De l'autre côté, Clarín publie aujourd'hui la liste des intellectuels et artistes qui soutiennent la candidature de Macri.
Parmi ces signataires, certaines personnalités sont déjà connues de mes lecteurs, comme la danseuse et professeur de tango Johana Copes, le chanteur Raúl Lavié et l'historien Miguel Angel De Marcó, avec lequel vous m'avez vu poser à Buenos Aires en août dernier (il est considéré comme l'une des plus importantes autorités académiques sur le thème de San Martín).
(1) En Argentine, la culture du soja
rapporte beaucoup de devises. La production est presque exclusivement
destinée à l'exportation. Son extension dans les campagnes
argentines provoque de véritables catastrophes écologiques, avec de
vastes zones de monoculture très polluées par les engrais
chimiques, des désastres sociaux avec des baisses d'emploi et/ou de
salaire, la réduction de l'élevage extensif et des autres
productions nécessaires à l'autosuffisance alimentaire nationale
ainsi que la perte de certains métiers à valeur ajoutée liés aux
activités plus traditionnelles (céréales, vergers, maraîchage,
laiterie).

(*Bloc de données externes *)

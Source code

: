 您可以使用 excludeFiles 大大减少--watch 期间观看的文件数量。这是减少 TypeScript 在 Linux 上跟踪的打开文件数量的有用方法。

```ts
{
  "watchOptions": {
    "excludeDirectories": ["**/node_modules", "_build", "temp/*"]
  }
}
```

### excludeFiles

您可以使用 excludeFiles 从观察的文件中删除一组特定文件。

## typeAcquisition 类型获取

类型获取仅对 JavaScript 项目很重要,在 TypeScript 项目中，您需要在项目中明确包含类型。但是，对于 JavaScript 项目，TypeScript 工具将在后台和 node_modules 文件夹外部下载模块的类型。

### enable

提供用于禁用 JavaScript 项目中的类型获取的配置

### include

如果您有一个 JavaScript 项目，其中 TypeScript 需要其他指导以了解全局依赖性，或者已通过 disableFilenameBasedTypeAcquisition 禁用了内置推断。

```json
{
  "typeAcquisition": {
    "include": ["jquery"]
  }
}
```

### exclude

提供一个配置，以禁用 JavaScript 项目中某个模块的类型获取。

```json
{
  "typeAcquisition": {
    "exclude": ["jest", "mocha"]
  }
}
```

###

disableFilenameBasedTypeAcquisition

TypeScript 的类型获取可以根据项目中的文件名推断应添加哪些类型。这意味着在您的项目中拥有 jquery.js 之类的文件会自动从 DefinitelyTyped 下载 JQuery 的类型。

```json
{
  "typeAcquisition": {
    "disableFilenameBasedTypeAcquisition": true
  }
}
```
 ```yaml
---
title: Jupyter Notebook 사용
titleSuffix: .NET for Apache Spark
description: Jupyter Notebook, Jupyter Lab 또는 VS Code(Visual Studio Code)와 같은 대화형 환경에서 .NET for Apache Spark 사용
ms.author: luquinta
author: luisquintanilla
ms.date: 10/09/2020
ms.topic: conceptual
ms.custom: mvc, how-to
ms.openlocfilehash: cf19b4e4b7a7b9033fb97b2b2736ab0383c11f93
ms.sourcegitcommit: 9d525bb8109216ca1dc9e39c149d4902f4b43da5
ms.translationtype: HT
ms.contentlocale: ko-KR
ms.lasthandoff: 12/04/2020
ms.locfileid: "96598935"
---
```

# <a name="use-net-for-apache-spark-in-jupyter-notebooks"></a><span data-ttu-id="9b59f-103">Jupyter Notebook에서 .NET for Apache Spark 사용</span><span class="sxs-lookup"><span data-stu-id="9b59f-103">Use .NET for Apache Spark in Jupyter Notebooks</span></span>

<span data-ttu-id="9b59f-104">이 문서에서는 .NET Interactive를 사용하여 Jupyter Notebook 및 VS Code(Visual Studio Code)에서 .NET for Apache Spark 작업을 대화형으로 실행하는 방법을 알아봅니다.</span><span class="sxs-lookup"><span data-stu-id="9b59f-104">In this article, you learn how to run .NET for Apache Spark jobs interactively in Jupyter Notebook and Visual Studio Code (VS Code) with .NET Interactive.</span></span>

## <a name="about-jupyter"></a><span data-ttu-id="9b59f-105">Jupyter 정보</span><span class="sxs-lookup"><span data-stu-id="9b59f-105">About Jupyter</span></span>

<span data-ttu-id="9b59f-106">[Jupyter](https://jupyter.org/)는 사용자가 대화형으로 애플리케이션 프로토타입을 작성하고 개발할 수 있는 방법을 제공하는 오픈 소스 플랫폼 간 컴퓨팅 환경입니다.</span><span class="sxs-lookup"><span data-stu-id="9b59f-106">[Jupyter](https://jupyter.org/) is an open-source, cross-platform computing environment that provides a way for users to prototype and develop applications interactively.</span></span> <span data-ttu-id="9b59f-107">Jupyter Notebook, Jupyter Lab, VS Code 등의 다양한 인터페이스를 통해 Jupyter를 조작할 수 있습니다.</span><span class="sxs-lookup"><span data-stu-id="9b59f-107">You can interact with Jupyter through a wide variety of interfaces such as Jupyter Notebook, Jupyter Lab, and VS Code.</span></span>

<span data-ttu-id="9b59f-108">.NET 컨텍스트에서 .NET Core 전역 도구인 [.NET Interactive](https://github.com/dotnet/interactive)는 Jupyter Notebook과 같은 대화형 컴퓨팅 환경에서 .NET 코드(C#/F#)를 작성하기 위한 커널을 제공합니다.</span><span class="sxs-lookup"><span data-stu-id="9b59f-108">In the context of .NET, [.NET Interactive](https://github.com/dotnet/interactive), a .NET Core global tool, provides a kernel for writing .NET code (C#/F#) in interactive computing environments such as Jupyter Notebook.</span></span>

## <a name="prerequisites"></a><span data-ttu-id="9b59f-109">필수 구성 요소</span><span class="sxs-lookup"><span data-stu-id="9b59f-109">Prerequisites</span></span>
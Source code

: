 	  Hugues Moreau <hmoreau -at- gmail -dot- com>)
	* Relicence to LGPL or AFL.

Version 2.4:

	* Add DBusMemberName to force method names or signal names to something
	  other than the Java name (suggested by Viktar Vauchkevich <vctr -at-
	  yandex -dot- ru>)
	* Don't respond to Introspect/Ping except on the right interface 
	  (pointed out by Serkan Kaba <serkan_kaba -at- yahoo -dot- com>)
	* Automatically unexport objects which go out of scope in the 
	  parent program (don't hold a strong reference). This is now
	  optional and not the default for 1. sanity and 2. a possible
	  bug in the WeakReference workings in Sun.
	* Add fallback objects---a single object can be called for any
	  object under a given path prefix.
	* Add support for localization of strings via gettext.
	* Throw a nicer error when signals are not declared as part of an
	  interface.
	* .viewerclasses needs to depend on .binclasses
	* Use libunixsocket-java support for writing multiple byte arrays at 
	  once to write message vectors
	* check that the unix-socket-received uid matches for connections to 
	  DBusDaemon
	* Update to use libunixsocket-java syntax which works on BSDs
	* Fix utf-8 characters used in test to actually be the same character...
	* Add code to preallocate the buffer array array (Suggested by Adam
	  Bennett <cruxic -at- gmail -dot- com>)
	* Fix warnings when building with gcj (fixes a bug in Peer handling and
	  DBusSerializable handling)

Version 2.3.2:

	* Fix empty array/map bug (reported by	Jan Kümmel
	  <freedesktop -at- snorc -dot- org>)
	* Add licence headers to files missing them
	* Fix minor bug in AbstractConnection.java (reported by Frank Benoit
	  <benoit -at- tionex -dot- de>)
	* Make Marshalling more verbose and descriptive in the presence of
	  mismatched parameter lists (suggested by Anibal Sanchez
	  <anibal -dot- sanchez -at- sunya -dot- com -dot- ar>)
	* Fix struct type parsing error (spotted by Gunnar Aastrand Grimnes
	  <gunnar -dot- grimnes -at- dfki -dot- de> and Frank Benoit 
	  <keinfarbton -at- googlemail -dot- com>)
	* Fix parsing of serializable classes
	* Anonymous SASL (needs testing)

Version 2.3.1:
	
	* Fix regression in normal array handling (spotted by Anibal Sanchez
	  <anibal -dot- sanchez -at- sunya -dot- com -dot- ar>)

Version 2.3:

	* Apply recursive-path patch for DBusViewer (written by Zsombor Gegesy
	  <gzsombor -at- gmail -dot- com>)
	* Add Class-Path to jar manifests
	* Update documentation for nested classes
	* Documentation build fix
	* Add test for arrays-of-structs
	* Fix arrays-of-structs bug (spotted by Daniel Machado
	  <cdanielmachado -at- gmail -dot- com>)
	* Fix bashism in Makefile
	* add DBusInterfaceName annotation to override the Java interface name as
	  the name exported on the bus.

Autrement dit, le développement du soja profite à un
petit nombre, les exportateurs privés, et détériore les conditions
et le niveau de vie des autres.
(2) On sait ce que cela donne lorsque
les pouvoirs publics retirent leur financement à la recherche et à
l'enseignement supérieur : ceux-ci sont obligés alors de
trouver l'argent à travers des partenariats avec l'industrie et
voient leurs objectifs de recherche fondamentale s'effondrer parce
que l'industrie ne s'intéresse qu'à la recherche appliquée et
exige que les chercheurs aient des résultats à utilisation
lucrative immédiate, ce qui est la négation même de la recherche
fondamentale. C'est déjà un désastre pour nos universités qui
peuvent s'appuyer sur une tradition séculaire pour continuer à
exister. Imaginez ce qu'il en est dans un pays neuf !
(3) Lequel reste dans le vague sur des
questions importantes comme la privatisation de certaines entreprises
après la vague de nationalisations initiée par Cristina Kirchner et
votée quasiment à chaque fois à l'unanimité ou presque par le
Congrès (Aerolineas, YPF, etc.). Hier, à Rosario, Macri a annoncé
qu'il n'avait pas de religion en la matière et qu'il verrait au cas
par cas. De quoi effrayer pas mal de gens et de tous les côtés
peut-être. Voir à ce sujet la dépêche de Télam.